- Problem to work on
Count the lines in the entries below that mention the string "Verify", then write that number by itself.

- Information given
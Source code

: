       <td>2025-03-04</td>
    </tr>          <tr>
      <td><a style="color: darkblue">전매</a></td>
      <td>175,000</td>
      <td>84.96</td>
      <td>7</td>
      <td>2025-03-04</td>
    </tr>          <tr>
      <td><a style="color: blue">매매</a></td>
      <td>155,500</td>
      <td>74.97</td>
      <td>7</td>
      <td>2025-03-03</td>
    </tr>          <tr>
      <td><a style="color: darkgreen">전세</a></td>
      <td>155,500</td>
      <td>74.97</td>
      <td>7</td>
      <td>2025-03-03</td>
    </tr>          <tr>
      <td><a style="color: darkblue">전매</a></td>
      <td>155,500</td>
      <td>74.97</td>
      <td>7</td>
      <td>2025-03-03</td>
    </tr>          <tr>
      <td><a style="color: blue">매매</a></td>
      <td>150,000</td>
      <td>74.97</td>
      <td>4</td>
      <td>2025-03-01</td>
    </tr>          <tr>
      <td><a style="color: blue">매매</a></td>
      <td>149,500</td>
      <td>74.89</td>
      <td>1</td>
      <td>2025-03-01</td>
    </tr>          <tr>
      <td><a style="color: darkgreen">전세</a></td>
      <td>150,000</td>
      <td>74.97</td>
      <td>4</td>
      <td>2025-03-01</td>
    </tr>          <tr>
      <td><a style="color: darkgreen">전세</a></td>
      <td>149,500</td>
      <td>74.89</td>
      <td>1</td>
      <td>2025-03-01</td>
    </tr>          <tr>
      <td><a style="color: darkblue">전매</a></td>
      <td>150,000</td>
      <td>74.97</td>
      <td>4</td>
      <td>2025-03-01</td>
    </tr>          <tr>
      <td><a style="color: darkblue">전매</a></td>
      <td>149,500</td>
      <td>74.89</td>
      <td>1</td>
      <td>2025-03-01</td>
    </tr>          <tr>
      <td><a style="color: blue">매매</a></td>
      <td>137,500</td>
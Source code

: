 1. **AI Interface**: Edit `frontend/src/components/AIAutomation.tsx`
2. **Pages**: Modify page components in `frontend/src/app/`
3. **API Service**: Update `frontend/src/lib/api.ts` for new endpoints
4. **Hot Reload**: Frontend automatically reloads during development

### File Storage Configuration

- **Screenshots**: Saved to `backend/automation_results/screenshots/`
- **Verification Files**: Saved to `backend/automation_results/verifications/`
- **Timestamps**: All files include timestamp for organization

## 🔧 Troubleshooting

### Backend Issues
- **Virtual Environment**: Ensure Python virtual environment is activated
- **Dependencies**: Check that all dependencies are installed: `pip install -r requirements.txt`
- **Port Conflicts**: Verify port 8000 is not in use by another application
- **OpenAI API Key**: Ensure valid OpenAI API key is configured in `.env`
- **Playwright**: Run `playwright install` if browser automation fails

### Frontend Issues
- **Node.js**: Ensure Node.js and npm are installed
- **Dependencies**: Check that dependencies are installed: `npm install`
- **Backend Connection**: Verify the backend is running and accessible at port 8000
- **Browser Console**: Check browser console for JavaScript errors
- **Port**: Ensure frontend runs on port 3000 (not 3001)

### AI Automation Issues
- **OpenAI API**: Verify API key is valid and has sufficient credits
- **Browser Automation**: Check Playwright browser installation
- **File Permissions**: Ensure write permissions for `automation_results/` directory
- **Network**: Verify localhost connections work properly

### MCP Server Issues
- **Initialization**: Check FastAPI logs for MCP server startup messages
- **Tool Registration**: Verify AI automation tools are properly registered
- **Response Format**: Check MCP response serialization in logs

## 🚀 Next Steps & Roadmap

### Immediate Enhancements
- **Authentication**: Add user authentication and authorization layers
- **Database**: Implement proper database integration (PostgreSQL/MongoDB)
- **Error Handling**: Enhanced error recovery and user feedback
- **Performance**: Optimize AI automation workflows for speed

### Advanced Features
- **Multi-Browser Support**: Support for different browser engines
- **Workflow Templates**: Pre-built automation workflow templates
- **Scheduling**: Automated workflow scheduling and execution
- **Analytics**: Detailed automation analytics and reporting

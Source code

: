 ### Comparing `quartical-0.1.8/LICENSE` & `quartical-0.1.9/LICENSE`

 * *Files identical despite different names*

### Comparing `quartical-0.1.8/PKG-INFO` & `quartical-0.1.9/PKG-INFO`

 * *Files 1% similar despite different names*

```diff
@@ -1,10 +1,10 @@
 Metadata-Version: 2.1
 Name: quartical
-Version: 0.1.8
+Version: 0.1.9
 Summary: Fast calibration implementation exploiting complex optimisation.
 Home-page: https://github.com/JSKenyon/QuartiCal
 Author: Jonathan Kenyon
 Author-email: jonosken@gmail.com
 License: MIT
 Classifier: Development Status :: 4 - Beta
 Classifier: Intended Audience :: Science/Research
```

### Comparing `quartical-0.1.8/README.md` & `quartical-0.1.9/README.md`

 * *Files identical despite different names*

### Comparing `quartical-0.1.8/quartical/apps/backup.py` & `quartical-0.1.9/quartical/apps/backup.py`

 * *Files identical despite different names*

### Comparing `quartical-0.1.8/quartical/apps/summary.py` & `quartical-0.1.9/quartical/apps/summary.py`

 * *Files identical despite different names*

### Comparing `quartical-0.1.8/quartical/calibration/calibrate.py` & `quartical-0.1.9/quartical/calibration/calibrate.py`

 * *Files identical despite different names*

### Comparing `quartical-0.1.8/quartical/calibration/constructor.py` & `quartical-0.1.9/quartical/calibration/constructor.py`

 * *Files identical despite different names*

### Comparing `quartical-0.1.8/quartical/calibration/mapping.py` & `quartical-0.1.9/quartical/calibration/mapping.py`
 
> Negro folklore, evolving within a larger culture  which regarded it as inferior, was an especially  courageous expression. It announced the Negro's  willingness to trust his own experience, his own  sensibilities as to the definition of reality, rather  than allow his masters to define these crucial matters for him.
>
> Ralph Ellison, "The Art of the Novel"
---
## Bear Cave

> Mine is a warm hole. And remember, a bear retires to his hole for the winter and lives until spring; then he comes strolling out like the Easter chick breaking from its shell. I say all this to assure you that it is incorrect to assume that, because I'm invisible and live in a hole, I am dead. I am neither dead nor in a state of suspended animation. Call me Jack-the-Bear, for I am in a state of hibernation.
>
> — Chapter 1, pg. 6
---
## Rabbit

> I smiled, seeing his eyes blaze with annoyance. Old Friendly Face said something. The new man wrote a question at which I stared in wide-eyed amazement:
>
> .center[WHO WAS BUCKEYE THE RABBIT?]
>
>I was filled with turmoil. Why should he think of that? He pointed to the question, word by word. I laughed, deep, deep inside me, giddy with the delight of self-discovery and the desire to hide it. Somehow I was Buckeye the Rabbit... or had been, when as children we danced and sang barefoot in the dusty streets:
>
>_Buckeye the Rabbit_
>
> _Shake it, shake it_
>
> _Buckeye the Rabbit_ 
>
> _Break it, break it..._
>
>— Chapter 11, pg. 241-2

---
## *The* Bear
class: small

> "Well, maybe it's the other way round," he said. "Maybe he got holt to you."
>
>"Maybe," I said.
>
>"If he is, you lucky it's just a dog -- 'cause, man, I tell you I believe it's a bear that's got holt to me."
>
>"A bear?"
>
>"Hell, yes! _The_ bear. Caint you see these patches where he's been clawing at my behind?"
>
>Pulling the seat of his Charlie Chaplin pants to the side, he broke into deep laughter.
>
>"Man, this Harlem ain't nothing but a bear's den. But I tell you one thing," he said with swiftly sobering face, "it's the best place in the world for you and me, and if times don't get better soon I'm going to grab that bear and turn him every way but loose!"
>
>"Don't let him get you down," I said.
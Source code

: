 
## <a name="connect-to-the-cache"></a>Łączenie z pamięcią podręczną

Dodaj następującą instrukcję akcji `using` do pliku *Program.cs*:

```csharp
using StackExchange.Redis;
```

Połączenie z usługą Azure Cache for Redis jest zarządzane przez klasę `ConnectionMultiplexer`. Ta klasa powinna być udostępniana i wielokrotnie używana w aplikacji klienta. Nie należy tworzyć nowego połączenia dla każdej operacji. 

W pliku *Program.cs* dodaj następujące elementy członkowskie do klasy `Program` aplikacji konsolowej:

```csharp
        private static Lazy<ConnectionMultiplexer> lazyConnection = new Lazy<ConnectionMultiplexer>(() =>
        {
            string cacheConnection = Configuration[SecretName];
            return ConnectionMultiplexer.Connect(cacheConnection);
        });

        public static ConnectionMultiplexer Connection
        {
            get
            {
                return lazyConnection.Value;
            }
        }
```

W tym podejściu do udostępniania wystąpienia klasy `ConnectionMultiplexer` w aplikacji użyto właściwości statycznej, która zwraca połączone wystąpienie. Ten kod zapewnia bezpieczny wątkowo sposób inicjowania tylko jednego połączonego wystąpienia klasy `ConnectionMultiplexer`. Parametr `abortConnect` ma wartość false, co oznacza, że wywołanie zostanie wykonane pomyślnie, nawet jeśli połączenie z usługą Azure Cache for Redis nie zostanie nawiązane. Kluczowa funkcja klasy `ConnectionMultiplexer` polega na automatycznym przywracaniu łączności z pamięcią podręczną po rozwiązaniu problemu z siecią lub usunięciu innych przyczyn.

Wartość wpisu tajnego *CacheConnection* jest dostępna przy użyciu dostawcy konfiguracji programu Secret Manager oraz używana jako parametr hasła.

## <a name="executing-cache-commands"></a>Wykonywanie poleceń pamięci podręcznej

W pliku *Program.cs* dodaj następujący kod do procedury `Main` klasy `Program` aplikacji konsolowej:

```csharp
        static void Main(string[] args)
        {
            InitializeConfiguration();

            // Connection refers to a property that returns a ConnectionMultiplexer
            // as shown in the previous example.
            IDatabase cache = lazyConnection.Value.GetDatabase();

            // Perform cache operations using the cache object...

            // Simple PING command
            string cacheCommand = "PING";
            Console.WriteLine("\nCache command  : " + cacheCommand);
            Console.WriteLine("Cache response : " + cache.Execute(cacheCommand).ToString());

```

- Result below
5